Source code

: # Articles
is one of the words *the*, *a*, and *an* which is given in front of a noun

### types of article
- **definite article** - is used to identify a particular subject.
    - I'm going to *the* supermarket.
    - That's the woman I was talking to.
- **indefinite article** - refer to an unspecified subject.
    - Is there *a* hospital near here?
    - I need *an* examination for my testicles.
****************************************
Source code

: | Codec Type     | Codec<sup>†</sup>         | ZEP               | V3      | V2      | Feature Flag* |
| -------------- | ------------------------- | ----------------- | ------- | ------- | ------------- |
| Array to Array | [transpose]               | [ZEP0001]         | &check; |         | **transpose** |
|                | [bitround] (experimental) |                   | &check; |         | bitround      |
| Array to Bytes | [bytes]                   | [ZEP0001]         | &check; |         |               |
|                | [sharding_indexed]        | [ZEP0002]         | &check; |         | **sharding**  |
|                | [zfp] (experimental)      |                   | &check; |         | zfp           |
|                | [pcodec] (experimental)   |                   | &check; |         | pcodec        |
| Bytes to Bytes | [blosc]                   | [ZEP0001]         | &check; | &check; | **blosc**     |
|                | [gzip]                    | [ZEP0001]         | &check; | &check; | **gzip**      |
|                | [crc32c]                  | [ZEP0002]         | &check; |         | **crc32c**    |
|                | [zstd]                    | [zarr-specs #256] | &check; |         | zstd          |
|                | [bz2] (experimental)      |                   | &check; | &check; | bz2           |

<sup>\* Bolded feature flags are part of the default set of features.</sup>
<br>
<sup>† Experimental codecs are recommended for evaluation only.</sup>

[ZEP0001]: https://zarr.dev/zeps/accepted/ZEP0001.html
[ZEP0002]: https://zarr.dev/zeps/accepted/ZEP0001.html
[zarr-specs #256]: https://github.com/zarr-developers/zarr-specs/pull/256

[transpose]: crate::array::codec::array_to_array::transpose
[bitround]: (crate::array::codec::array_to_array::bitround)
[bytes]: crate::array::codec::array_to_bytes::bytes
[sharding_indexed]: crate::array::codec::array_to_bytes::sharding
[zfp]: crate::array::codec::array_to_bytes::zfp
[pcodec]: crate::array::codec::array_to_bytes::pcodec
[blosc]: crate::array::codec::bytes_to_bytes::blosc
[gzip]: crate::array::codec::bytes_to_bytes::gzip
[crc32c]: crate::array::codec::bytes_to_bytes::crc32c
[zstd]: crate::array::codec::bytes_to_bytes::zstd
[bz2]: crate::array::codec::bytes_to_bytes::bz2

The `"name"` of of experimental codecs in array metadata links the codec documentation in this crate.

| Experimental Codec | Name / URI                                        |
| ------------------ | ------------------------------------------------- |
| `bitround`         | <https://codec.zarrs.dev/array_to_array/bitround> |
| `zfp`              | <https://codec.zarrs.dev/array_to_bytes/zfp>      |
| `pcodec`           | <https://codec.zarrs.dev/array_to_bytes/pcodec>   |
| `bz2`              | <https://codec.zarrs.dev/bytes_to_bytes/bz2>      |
****************************************
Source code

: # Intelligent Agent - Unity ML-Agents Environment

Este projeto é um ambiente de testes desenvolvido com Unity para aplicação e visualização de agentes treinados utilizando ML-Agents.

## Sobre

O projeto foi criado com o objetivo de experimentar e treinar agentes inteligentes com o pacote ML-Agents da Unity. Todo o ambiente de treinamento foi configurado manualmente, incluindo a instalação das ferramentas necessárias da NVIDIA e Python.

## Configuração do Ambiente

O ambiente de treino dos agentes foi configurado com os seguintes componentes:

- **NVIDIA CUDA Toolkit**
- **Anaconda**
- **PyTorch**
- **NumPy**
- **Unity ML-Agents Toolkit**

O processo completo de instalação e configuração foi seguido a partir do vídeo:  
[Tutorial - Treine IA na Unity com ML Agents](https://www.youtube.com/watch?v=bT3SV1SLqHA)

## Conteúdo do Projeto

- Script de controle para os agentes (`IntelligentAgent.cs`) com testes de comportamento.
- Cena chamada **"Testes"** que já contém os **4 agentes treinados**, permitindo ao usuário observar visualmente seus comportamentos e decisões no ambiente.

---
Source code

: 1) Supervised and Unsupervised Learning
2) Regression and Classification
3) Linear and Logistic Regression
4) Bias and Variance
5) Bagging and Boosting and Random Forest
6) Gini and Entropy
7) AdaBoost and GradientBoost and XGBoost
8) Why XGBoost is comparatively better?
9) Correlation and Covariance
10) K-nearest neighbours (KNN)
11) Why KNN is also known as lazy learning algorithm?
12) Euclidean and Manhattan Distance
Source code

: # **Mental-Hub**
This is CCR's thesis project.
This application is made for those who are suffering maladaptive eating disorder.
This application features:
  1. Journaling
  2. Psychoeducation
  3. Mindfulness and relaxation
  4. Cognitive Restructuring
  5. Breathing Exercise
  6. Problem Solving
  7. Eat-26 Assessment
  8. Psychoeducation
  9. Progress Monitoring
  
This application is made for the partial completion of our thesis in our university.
****************************************
* [Work instruction]: Read the lines above. Gather those in which the string "features" is found.

* [Answer for the task]:
<sup>\* Bolded feature flags are part of the default set of features.</sup>
This application features:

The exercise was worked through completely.